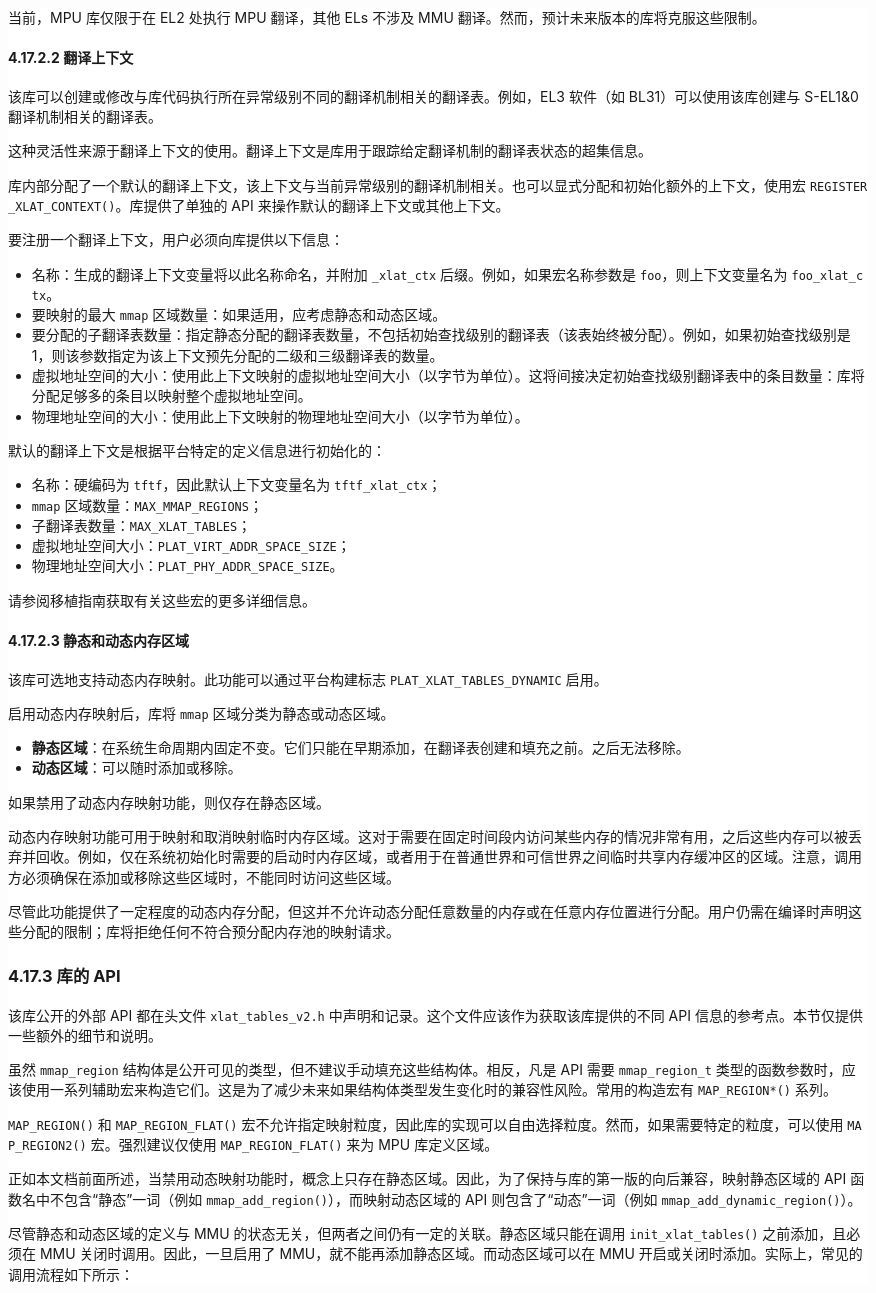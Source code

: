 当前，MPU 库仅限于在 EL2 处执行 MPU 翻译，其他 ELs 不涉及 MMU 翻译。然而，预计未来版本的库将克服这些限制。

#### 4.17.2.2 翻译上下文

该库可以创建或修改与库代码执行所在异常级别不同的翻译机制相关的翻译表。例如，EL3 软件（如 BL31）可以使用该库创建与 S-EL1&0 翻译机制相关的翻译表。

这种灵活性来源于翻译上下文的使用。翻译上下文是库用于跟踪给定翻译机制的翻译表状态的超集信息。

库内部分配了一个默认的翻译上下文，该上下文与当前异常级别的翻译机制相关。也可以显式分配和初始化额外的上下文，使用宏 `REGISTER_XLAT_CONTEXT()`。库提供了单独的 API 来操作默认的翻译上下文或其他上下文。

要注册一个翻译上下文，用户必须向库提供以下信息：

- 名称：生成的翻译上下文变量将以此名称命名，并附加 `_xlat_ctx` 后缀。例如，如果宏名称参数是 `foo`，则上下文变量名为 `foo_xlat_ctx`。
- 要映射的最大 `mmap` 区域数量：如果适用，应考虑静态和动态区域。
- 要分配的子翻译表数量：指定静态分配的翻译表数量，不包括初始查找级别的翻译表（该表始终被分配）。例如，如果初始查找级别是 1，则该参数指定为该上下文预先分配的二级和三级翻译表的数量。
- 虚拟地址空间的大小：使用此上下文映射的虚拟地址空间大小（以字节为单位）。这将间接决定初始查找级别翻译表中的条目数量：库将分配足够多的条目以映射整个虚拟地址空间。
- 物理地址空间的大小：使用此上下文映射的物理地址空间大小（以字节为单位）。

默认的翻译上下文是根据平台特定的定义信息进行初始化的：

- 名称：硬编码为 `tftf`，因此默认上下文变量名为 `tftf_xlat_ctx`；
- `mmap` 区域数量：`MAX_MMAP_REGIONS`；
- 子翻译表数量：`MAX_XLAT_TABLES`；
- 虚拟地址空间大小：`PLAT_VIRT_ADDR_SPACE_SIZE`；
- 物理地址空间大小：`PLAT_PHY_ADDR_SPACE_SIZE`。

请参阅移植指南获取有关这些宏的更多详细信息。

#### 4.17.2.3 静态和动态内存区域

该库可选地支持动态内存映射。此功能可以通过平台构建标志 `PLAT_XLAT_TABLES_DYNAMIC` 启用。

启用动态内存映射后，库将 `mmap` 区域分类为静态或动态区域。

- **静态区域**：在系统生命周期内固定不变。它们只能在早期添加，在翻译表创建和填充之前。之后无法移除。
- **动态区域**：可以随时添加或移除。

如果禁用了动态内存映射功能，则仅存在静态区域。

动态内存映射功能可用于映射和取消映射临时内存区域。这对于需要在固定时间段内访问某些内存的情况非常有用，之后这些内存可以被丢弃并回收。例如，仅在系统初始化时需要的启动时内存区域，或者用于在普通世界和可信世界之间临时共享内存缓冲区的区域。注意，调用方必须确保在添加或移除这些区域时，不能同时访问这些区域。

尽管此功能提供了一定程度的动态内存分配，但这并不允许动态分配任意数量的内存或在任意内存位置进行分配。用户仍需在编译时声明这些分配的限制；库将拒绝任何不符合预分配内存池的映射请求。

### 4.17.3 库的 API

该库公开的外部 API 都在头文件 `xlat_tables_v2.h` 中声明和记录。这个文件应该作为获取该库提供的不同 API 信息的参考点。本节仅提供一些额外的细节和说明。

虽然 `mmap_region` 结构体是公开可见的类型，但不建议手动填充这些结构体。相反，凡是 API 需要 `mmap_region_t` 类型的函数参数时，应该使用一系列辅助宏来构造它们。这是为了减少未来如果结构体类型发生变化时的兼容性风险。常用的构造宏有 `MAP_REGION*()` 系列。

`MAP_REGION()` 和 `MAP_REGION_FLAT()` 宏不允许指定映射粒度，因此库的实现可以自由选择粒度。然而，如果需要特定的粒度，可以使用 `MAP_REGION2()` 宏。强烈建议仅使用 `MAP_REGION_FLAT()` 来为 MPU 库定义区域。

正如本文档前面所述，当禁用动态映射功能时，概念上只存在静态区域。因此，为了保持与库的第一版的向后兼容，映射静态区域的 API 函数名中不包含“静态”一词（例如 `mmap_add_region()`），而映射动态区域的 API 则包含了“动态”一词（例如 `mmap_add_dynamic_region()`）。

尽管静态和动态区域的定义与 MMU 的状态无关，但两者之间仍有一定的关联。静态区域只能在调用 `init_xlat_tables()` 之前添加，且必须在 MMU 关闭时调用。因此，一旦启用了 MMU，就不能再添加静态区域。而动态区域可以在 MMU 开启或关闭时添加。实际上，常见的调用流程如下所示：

○ ○ ○ ○ ○ ○ ○

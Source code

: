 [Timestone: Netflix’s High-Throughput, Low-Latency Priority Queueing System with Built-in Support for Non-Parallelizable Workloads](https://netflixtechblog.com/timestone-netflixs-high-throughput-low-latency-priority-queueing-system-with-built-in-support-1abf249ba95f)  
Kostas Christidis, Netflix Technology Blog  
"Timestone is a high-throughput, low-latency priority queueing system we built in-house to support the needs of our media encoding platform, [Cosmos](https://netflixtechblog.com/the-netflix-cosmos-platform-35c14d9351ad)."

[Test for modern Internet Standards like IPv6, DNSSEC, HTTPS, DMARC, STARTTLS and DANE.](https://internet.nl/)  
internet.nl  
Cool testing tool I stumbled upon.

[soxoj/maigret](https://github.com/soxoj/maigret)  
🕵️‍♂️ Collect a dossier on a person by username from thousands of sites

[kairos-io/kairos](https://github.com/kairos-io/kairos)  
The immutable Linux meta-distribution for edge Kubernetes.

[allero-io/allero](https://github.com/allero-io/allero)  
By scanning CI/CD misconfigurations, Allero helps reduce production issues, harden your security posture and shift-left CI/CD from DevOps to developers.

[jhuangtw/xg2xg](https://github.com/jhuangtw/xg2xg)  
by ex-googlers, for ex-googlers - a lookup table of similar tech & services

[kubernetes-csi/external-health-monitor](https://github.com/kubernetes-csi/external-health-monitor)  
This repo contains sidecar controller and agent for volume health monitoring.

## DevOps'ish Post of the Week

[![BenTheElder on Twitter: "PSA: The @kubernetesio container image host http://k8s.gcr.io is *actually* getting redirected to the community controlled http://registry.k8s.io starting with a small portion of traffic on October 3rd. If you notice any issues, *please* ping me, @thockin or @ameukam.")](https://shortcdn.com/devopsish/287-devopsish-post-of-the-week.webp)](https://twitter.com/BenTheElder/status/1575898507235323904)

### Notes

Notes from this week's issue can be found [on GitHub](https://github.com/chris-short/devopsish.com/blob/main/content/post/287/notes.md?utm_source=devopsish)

○ ○ ○ ○ ○ ○ ○

▸ Exercise brief:
Wherever the word "区域数量" appears in the records above, copy that line.

▸ Reply to the exercise:
- 要映射的最大 `mmap` 区域数量：如果适用，应考虑静态和动态区域。
- `mmap` 区域数量：`MAX_MMAP_REGIONS`；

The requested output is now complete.